#### Work order:
Nothing but the lines from the one containing "- 🌱 I’m currently learning Tanium" through the end of the entries should be set down, each exactly as written.
BEGIN Input data
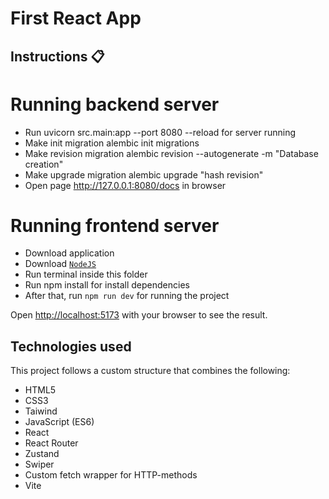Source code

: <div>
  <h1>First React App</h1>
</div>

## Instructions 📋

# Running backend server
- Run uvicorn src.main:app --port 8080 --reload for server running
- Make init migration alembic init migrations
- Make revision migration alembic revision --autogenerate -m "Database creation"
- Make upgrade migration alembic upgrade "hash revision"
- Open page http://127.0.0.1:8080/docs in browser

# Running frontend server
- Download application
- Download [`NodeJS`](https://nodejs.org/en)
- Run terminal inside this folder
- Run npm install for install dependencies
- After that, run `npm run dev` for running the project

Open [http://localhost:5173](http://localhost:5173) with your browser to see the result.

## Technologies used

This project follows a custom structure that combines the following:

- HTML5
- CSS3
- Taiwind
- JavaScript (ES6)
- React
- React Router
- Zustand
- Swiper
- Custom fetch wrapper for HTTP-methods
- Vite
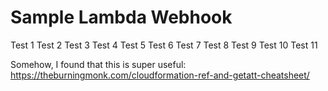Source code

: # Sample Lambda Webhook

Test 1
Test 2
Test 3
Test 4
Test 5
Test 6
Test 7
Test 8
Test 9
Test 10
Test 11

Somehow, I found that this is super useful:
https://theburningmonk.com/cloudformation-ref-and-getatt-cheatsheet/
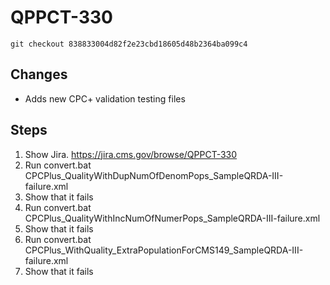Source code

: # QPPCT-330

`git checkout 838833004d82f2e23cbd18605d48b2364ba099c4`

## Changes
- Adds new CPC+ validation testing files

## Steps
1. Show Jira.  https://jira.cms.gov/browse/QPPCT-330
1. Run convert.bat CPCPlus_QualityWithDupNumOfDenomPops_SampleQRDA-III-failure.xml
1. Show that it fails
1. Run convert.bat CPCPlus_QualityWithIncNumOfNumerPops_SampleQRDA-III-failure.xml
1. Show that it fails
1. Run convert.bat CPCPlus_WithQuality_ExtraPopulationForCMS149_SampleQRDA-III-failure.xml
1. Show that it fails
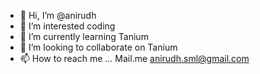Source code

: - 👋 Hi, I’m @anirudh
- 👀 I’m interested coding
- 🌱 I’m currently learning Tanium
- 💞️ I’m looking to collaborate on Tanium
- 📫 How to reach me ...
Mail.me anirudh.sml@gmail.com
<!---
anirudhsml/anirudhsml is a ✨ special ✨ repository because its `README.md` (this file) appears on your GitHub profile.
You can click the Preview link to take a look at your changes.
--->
END Input data
#### Exercise answer:
- 🌱 I’m currently learning Tanium
- 💞️ I’m looking to collaborate on Tanium
- 📫 How to reach me ...
Mail.me anirudh.sml@gmail.com
<!---
anirudhsml/anirudhsml is a ✨ special ✨ repository because its `README.md` (this file) appears on your GitHub profile.
You can click the Preview link to take a look at your changes.
--->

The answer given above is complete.